Dataset entries
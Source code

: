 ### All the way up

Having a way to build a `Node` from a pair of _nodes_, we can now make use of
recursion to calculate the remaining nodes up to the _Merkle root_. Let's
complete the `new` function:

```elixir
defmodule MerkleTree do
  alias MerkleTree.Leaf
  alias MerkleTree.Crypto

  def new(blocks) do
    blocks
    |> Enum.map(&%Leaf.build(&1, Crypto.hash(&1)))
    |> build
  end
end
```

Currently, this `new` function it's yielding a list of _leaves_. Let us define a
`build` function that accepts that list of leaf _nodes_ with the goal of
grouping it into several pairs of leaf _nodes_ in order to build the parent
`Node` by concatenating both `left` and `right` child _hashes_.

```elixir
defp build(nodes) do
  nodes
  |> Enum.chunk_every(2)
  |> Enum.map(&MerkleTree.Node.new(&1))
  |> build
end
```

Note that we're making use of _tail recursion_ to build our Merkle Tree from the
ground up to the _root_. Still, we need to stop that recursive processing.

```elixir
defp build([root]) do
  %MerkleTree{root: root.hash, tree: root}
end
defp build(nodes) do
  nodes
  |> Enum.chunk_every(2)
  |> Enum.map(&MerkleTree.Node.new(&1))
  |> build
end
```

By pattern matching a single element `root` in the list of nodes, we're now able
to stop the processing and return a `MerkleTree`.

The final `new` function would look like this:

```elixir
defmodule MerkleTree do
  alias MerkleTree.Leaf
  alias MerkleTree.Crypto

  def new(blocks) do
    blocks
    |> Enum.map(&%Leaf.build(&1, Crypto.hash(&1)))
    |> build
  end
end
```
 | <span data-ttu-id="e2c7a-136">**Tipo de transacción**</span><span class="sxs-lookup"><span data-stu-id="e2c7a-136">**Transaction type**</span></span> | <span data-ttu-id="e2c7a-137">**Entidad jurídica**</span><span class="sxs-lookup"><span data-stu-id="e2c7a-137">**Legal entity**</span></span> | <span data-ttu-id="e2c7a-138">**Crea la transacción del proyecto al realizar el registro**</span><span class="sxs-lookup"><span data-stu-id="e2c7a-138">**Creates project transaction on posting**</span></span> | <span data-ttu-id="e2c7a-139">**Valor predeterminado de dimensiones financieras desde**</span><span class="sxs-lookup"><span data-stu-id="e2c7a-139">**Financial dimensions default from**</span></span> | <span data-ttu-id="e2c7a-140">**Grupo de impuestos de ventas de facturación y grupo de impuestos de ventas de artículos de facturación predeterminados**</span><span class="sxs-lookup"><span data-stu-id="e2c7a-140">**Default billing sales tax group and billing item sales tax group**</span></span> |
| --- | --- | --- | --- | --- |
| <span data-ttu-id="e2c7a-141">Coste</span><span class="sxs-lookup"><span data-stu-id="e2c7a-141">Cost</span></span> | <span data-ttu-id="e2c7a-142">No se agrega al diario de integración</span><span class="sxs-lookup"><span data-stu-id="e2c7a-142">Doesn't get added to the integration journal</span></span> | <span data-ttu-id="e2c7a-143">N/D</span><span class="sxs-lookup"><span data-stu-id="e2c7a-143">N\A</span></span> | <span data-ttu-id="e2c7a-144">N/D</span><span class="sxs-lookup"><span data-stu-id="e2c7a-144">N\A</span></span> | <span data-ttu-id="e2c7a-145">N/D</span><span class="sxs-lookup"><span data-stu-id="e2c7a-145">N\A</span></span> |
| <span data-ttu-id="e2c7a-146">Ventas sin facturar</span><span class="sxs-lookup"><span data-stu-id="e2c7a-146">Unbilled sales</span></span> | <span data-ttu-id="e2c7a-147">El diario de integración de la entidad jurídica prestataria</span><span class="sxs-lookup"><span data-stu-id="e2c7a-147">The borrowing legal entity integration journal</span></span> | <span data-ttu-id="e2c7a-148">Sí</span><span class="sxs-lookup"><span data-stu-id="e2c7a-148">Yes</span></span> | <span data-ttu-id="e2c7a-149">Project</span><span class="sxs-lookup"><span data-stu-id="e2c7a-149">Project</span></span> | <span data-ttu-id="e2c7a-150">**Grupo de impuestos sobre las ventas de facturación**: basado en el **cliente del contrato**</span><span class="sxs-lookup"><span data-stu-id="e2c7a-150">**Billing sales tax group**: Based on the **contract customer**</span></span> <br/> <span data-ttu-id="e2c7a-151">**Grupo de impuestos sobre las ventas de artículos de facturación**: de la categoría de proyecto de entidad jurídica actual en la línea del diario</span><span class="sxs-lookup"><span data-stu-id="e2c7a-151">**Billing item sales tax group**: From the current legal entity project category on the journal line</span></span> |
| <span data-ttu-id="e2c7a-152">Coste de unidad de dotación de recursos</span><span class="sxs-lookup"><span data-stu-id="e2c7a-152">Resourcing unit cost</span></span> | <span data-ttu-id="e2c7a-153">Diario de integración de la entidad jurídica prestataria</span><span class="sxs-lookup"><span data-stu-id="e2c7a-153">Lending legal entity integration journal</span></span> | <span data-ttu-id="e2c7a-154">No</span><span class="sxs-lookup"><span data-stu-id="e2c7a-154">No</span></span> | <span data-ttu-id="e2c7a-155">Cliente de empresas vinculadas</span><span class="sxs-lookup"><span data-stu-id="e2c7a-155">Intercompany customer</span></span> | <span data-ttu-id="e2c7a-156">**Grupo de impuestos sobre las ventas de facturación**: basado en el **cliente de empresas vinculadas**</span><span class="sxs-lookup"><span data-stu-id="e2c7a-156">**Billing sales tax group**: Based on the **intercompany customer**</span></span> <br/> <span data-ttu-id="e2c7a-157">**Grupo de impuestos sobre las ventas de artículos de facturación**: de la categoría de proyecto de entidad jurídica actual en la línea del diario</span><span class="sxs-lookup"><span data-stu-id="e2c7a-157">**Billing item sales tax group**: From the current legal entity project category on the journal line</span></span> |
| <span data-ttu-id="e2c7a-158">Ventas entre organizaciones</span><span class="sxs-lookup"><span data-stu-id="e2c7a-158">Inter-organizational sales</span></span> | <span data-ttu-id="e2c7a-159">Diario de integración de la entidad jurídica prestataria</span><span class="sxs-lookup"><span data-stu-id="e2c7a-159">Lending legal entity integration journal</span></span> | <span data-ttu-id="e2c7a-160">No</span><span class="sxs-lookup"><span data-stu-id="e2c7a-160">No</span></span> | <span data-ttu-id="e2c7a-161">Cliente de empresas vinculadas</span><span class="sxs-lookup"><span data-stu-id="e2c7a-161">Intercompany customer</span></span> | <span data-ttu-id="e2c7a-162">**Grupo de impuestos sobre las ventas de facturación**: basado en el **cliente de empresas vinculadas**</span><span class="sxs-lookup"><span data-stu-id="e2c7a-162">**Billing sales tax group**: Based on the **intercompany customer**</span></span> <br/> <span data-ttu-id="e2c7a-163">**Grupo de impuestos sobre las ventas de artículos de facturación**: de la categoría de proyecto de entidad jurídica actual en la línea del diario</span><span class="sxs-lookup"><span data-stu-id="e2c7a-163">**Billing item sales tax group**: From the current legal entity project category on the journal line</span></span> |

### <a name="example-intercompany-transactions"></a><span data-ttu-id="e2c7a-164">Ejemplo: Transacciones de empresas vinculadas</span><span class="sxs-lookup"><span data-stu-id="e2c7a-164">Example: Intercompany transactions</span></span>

**TASK PROMPT:**
If a line in the entries contains the word "this", copy that line out.

**ANSWER SPACE:**
Currently, this `new` function it's yielding a list of _leaves_. Let us define a
The final `new` function would look like this:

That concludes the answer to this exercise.